> _Task requirements_
Using the listing below, select the lines with the word "height" and copy them.

> _Data excerpts_
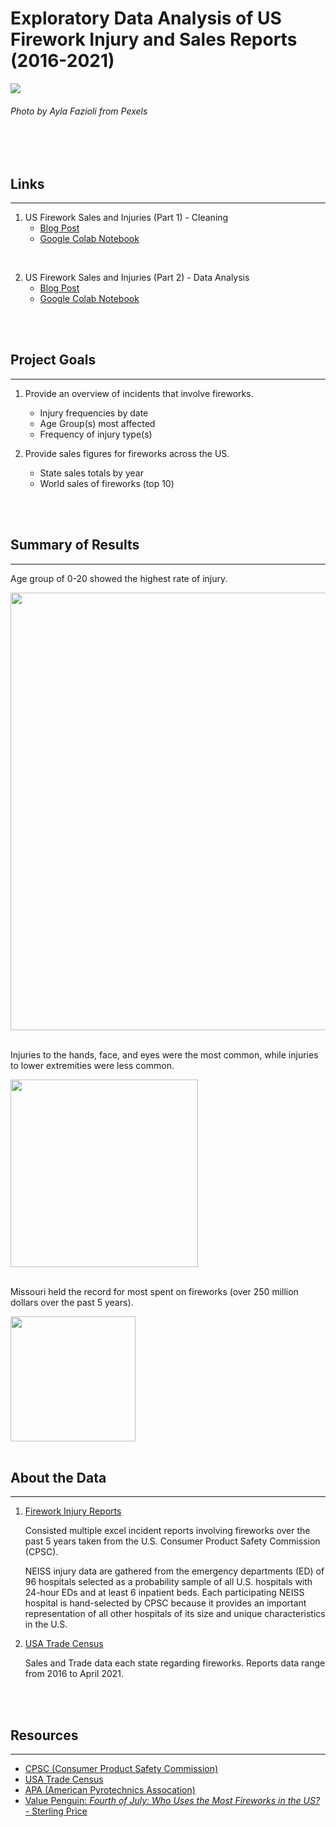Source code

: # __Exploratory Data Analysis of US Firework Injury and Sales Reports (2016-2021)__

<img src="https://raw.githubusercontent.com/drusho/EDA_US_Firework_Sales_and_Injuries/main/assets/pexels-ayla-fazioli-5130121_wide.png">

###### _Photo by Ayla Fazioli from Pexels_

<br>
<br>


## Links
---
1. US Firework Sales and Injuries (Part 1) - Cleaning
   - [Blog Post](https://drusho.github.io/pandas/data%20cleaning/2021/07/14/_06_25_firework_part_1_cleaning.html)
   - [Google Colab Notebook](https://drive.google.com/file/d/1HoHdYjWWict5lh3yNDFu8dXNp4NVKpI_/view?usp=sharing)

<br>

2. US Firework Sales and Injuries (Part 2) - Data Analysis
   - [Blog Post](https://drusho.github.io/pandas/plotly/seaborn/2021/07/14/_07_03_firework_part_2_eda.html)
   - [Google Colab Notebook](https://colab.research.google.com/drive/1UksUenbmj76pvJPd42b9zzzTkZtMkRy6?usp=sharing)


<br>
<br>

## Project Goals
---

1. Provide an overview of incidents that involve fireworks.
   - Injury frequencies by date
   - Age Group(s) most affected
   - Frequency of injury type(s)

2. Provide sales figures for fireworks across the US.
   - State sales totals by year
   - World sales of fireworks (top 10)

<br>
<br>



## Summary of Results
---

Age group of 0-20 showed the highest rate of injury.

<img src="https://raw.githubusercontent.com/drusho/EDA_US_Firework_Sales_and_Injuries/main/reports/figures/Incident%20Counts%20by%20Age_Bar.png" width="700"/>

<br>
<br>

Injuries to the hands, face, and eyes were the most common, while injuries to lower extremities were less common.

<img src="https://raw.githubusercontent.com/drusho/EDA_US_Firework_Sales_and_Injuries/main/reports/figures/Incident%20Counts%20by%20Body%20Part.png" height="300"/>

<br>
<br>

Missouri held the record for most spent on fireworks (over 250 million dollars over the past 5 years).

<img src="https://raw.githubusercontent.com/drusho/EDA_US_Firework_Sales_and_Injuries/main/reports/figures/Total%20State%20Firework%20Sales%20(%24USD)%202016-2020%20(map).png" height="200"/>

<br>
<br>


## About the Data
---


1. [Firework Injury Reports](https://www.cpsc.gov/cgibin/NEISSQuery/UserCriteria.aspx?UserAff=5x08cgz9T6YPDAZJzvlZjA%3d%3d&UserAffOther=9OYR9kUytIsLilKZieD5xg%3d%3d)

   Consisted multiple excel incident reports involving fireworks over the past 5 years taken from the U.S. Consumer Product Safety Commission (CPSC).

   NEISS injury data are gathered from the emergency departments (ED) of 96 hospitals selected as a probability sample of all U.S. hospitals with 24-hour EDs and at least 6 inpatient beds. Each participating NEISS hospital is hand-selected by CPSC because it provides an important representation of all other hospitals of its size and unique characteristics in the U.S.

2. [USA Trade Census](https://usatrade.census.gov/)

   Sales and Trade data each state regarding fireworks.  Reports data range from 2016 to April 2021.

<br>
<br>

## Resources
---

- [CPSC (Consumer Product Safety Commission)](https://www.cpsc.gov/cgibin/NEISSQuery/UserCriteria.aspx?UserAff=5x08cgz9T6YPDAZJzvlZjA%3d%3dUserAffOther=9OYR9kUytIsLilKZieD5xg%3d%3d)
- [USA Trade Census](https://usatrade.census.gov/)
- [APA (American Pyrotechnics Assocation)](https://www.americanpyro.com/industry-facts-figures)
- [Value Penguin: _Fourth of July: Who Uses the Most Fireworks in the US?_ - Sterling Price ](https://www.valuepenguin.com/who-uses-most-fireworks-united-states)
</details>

> _Answer_
<img src="https://raw.githubusercontent.com/drusho/EDA_US_Firework_Sales_and_Injuries/main/reports/figures/Incident%20Counts%20by%20Body%20Part.png" height="300"/>
<img src="https://raw.githubusercontent.com/drusho/EDA_US_Firework_Sales_and_Injuries/main/reports/figures/Total%20State%20Firework%20Sales%20(%24USD)%202016-2020%20(map).png" height="200"/>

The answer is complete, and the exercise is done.